O Ministério Público estadual de São Paulo instaurou um inquérito em março para apurar denúncias de que profissionais da Prevent teriam sido forçados a receitar os medicamentos do "kit covid" mesmo antes da consulta e do resultado de exames dos pacientes. O inquérito investiga a recomendação de prescrição de outros medicamentos além daqueles do kit e também sem eficácia contra a doença, como a flutamida, usada no tratamento de câncer de próstata, e o etanercepte, para atrite. Profissionais ouvidos pela GloboNews relataram que sofriam risco de demissão se não seguissem a recomendação da empresa.

Operadora diz ter atuação ética e legal

Em nota, a Prevent Senior afirma que "sempre atuou dentro dos parâmetros éticos e legais e, sobretudo, com muito respeito aos beneficiários", que prestou todas as informações solicitadas pela CPI da Pandemia e que está à disposição dos senadores.

A empresa também afirmou que pedirá que o Ministério Público apure as denúncias "infundadas e anônimas" contra si, e que irá tomar medidas judiciais para pedir a punição de quem teria feito "denunciação caluniosa".

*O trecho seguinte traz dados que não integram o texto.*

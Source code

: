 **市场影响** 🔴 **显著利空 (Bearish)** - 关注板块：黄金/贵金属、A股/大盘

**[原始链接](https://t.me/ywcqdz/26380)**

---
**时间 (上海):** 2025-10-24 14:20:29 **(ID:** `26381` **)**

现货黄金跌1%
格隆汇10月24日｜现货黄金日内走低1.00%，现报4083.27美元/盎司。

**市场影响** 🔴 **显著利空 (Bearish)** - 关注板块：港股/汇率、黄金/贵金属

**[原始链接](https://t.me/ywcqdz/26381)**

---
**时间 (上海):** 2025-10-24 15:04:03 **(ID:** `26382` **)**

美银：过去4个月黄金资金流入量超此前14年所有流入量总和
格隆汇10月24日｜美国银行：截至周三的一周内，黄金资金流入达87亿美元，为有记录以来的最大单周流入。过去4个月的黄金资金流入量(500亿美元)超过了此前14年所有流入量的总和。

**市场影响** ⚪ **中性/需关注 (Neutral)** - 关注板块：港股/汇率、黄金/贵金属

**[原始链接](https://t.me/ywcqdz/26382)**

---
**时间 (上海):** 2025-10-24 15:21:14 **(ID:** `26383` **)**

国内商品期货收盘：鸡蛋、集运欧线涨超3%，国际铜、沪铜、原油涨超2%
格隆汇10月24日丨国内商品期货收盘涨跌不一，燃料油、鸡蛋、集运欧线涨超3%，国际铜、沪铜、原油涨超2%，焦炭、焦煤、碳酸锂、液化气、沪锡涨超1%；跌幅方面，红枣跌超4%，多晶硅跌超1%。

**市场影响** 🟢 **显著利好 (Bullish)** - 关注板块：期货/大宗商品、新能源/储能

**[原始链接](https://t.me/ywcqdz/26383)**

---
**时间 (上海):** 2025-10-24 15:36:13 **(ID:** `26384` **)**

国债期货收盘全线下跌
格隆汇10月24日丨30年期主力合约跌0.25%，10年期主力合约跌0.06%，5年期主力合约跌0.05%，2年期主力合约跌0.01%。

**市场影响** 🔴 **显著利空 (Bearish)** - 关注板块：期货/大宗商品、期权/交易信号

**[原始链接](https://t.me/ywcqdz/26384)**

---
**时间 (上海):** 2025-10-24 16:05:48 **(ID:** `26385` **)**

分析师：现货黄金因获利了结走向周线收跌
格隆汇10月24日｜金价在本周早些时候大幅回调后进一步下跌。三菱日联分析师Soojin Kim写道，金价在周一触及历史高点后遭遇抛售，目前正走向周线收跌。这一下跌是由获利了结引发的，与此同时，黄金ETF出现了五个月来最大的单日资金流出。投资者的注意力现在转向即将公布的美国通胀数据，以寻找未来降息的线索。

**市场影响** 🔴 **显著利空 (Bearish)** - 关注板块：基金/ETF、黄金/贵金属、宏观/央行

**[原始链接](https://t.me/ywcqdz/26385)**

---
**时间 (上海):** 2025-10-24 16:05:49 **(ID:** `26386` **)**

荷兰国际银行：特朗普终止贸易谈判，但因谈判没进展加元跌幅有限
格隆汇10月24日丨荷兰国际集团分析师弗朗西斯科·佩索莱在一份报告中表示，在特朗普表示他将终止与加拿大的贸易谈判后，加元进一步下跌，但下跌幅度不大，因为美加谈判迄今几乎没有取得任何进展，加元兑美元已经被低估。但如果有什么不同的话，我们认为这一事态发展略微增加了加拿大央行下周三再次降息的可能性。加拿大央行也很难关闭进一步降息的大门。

"Os médicos da empresa sempre tiveram a autonomia respeitada e atuam com afinco para salvar milhares de vidas. Importante lembrar que números à disposição da CPI demonstram que a taxa de mortalidade entre pacientes de Covid 19 atendidos pelos nossos profissionais de saúde é 50% inferior às taxas registradas em São Paulo", afirmou a Prevent.